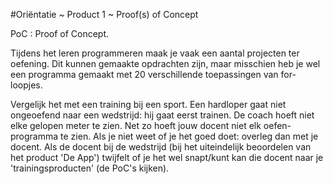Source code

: #Oriëntatie ~ Product 1 ~ Proof(s) of Concept

PoC : Proof of Concept.

Tijdens het leren programmeren maak je vaak een aantal projecten ter oefening. Dit kunnen gemaakte opdrachten zijn, maar misschien heb je wel een programma gemaakt met 20 verschillende toepassingen van for-loopjes.

Vergelijk het met een training bij een sport. Een hardloper gaat niet ongeoefend naar een wedstrijd: hij gaat eerst trainen. De coach hoeft niet elke gelopen meter te zien. Net zo hoeft jouw docent niet elk oefen-programma te zien. Als je niet weet of je het goed doet: overleg dan met je docent. Als de docent bij de wedstrijd (bij het uiteindelijk beoordelen van het product 'De App') twijfelt of je het wel snapt/kunt kan die docent naar je 'trainingsproducten' (de PoC's kijken).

## Assignment
Return the entries above in full and unchanged, omitting every image.

## Solution for this task
Source code

: #Oriëntatie ~ Product 1 ~ Proof(s) of Concept

PoC : Proof of Concept.

Tijdens het leren programmeren maak je vaak een aantal projecten ter oefening. Dit kunnen gemaakte opdrachten zijn, maar misschien heb je wel een programma gemaakt met 20 verschillende toepassingen van for-loopjes.

Vergelijk het met een training bij een sport. Een hardloper gaat niet ongeoefend naar een wedstrijd: hij gaat eerst trainen. De coach hoeft niet elke gelopen meter te zien. Net zo hoeft jouw docent niet elk oefen-programma te zien. Als je niet weet of je het goed doet: overleg dan met je docent. Als de docent bij de wedstrijd (bij het uiteindelijk beoordelen van het product 'De App') twijfelt of je het wel snapt/kunt kan die docent naar je 'trainingsproducten' (de PoC's kijken).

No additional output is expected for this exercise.